The west African country faces multiple interlinked security crises in its north, where jihadists have been waging an insurgency in the northeast since 2009 and armed “bandit” gangs raid villages and stage kidnappings in the northwest.
The US strikes come after Abuja and Washington were locked in a diplomatic dispute over what Trump characterised as the mass killing of Christians amid Nigeria’s myriad armed conflicts.
Washington’s framing of the violence as amounting to Christian “persecution” is rejected by the Nigerian government and independent analysts, but has nonetheless resulted in increased security coordination.
“It’s Nigeria that provided the intelligence,” the country’s foreign minister, Yusuf Tuggar, told broadcaster Channels TV, saying he was on the phone with US State Secretary Marco Rubio ahead of the bombardment.
Asked if there would be more strikes, Tuggar said: “It is an ongoing thing, and we are working with the US. We are working with other countries as well.”

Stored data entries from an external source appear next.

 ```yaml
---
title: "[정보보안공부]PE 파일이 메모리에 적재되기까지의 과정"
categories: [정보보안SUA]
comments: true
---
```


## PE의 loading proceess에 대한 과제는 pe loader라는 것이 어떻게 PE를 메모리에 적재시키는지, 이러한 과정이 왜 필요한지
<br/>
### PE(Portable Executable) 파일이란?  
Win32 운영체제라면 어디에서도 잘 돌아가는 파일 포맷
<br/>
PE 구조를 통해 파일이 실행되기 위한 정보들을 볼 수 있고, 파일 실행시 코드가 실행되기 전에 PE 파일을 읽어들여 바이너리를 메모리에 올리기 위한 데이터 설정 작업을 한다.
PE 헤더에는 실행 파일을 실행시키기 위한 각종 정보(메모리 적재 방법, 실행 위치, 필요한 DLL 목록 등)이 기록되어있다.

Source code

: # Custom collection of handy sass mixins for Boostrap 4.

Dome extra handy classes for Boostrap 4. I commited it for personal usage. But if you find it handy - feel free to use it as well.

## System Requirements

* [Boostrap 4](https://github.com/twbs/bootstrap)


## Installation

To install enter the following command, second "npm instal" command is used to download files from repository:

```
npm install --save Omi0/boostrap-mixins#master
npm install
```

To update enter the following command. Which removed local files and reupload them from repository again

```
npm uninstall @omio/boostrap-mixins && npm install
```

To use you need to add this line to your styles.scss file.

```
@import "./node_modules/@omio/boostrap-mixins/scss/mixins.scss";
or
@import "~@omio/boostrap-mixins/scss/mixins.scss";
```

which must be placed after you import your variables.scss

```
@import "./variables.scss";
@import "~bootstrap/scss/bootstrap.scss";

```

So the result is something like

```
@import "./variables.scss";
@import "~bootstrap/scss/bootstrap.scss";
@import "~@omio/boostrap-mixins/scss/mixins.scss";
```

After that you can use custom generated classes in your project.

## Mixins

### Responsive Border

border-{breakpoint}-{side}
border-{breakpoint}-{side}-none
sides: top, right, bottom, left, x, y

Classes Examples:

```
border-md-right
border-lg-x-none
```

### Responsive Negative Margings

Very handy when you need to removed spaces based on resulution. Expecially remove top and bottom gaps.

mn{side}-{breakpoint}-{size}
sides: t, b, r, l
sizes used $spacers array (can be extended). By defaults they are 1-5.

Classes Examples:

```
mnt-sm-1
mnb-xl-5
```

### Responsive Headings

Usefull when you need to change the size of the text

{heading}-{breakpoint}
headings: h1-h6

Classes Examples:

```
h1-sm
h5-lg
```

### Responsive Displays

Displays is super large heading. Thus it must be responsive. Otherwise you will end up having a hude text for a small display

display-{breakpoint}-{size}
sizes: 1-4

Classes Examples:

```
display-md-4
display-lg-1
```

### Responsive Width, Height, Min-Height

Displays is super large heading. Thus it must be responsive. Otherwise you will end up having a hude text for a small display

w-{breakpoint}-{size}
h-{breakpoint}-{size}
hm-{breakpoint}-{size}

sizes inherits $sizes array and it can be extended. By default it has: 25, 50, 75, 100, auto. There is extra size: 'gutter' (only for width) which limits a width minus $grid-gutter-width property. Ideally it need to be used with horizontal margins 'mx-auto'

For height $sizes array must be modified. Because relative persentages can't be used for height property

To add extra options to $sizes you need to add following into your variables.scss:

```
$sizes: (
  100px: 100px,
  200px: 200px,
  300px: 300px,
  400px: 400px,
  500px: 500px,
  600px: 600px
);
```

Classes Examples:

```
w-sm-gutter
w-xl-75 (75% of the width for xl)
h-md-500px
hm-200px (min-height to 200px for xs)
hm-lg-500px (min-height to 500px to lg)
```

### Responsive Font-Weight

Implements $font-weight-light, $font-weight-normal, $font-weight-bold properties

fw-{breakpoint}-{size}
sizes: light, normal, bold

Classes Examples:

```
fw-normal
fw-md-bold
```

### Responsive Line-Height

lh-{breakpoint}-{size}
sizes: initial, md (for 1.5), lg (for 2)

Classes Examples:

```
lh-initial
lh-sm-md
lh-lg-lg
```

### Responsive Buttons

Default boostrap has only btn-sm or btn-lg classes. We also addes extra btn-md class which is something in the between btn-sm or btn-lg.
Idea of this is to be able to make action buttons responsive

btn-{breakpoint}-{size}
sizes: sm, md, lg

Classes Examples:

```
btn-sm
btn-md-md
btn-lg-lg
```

Tuggar said that Nigerian President Bola Tinubu “gave the go-ahead” for the strikes adding “it must be made clear that it is a joint operation”.
The defence department of the US Africa Command said “multiple ISIS terrorists” were killed in an attack in the northwestern state of Sokoto, though which of Nigeria’s myriad armed groups were targeted remains unclear.
Nigeria’s jihadist groups are mostly concentrated in the northeast of the country, but have made inroads into the northwest.